Op de beste momenten is Ratatouille een hommage aan vriendschap en kansen.

De film draaide tien jaar geleden voor het eerst in de bioscoop en kreeg voornamelijk goede recensies. In Frankrijk was het de vierde grootste opener die het land ooit zag, na Asterix en Obelix vs. Caesar, Men in Black en Spiderman. Waarschijnlijk omdat de Fransen graag willen zien hoe Amerikanen hun eetgewoontes verpesten. Maar chefs, critici en het publiek spraken allemaal over hoe ze betoverd werden door de film. Schrijver Thomas Sotinel noemde het in Le Monde “Een van de grootste gastronomische films in de geschiedenis van cinema.”

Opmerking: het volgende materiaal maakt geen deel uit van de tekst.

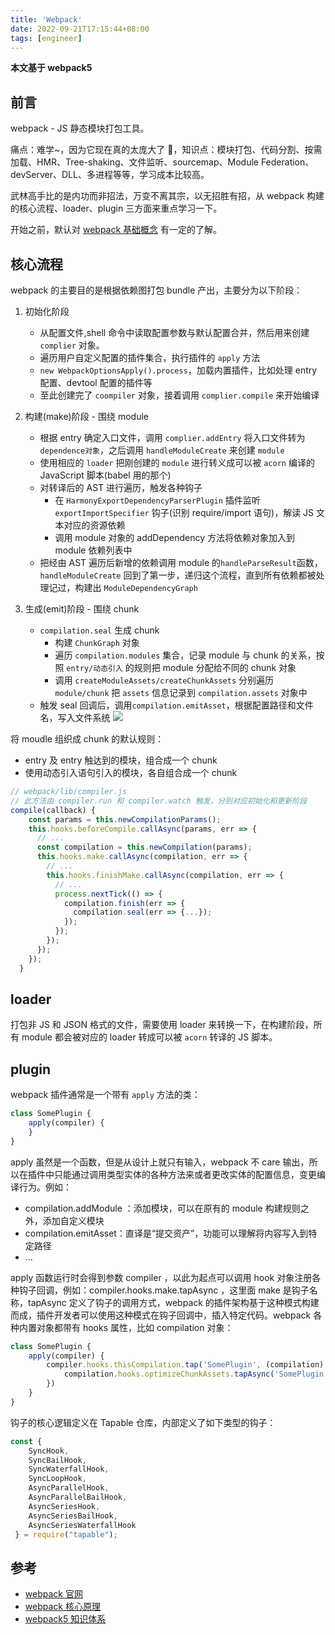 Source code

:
 ```yaml
---
title: 'Webpack'
date: 2022-09-21T17:15:44+08:00
tags: [engineer]
---
```


**本文基于 webpack5**

## 前言

webpack - JS 静态模块打包工具。

痛点：难学~，因为它现在真的太庞大了 👻，知识点：模块打包、代码分割、按需加载、HMR、Tree-shaking、文件监听、sourcemap、Module Federation、devServer、DLL、多进程等等，学习成本比较高。

武林高手比的是内功而非招法，万变不离其宗，以无招胜有招，从 webpack 构建的核心流程、loader、plugin 三方面来重点学习一下。

开始之前，默认对 [webpack 基础概念](https://webpack.docschina.org/concepts/) 有一定的了解。

## 核心流程

webpack 的主要目的是根据依赖图打包 bundle 产出，主要分为以下阶段：

1. 初始化阶段

   - 从配置文件,shell 命令中读取配置参数与默认配置合并，然后用来创建 `complier` 对象。
   - 遍历用户自定义配置的插件集合，执行插件的 `apply` 方法
   - `new WebpackOptionsApply().process`，加载内置插件，比如处理 entry 配置、devtool 配置的插件等
   - 至此创建完了 `coompiler` 对象，接着调用 `complier.compile` 来开始编译

2. 构建(make)阶段 - 围绕 module

   - 根据 entry 确定入口文件，调用 `complier.addEntry` 将入口文件转为 `dependence对象`，之后调用 `handleModuleCreate` 来创建 `module`
   - 使用相应的 `loader` 把刚创建的 `module` 进行转义成可以被 `acorn` 编译的 JavaScript 脚本(babel 用的那个)
   - 对转译后的 AST 进行遍历，触发各种钩子
     - 在 `HarmonyExportDependencyParserPlugin` 插件监听 `exportImportSpecifier` 钩子(识别 require/import 语句)，解读 JS 文本对应的资源依赖
     - 调用 module 对象的 addDependency 方法将依赖对象加入到 module 依赖列表中
   - 把经由 AST 遍历后新增的依赖调用 module 的`handleParseResult`函数， `handleModuleCreate` 回到了第一步，递归这个流程，直到所有依赖都被处理记过，构建出 `ModuleDependencyGraph`

3. 生成(emit)阶段 - 围绕 chunk
   - `compilation.seal` 生成 chunk
     - 构建 `ChunkGraph` 对象
     - 遍历 `compilation.modules` 集合，记录 module 与 chunk 的关系，按照 `entry/动态引入` 的规则把 module 分配给不同的 chunk 对象
     - 调用 `createModuleAssets/createChunkAssets` 分别遍历 `module/chunk` 把 `assets` 信息记录到 `compilation.assets` 对象中
   - 触发 seal 回调后，调用`compilation.emitAsset`，根据配置路径和文件名，写入文件系统
     ![](https://cdn.staticaly.com/gh/yokiizx/picgo@master/img/202301021511242.png)

将 moudle 组织成 chunk 的默认规则：

- entry 及 entry 触达到的模块，组合成一个 chunk
- 使用动态引入语句引入的模块，各自组合成一个 chunk

```JavaScript
// webpack/lib/compiler.js
// 此方法由 compiler.run 和 compiler.watch 触发，分别对应初始化和更新阶段
compile(callback) {
    const params = this.newCompilationParams();
    this.hooks.beforeCompile.callAsync(params, err => {
      // ...
      const compilation = this.newCompilation(params);
      this.hooks.make.callAsync(compilation, err => {
        // ...
        this.hooks.finishMake.callAsync(compilation, err => {
          // ...
          process.nextTick(() => {
            compilation.finish(err => {
              compilation.seal(err => {...});
            });
          });
        });
      });
    });
  }
```

## loader

打包非 JS 和 JSON 格式的文件，需要使用 loader 来转换一下，在构建阶段，所有 module 都会被对应的 loader 转成可以被 `acorn` 转译的 JS 脚本。

## plugin

webpack 插件通常是一个带有 `apply` 方法的类：

```JavaScript
class SomePlugin {
    apply(compiler) {
    }
}
```

apply 虽然是一个函数，但是从设计上就只有输入，webpack 不 care 输出，所以在插件中只能通过调用类型实体的各种方法来或者更改实体的配置信息，变更编译行为。例如：

- compilation.addModule ：添加模块，可以在原有的 module 构建规则之外，添加自定义模块
- compilation.emitAsset：直译是“提交资产”，功能可以理解将内容写入到特定路径
- ...

apply 函数运行时会得到参数 compiler ，以此为起点可以调用 hook 对象注册各种钩子回调，例如：compiler.hooks.make.tapAsync ，这里面 make 是钩子名称，tapAsync 定义了钩子的调用方式，webpack 的插件架构基于这种模式构建而成，插件开发者可以使用这种模式在钩子回调中，插入特定代码。webpack 各种内置对象都带有 hooks 属性，比如 compilation 对象：

```JavaScript
class SomePlugin {
    apply(compiler) {
        compiler.hooks.thisCompilation.tap('SomePlugin', (compilation) => {
            compilation.hooks.optimizeChunkAssets.tapAsync('SomePlugin', ()=>{});
        })
    }
}
```

钩子的核心逻辑定义在 Tapable 仓库，内部定义了如下类型的钩子：

```JavaScript
const {
    SyncHook,
    SyncBailHook,
    SyncWaterfallHook,
    SyncLoopHook,
    AsyncParallelHook,
    AsyncParallelBailHook,
    AsyncSeriesHook,
    AsyncSeriesBailHook,
    AsyncSeriesWaterfallHook
 } = require("tapable");
```

## 参考

- [webpack 官网](https://webpack.js.org/)
- [webpack 核心原理](https://mp.weixin.qq.com/s/_Hyn_sb8mki6aYTXwVZe6g)
- [webpack5 知识体系](https://gitmind.cn/app/docs/m1foeg1o)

In Amerika schreef Empire: “Dat gevoel dat je hebt als je de bioscoop verlaat, dat tintelende gevoel in je vingers en die lichtheid in je hart, dat heet geluk.” Robert Ebert noemde het “overduidelijk een van de beste films van het jaar.” De film werd vijf keer genomineerd voor een Oscar en brak daarmee alle eerdere records voor animatiefilms. Het grootste eerbetoon is nog wel dat de warmte van de film nog steeds overeind staat.

Het is een beetje zoals A.O. Scott in de New York Times schrijft: “Wat zeg je als criticus over zo’n ratatouille? Soms is de beste reactie het simpelst. Soms is ‘dankjewel’ genoeg.” En nu, tien jaar later, is ‘dankjewel’ nog steeds het beste wat je kunt zeggen tegen een film als Ratatouille.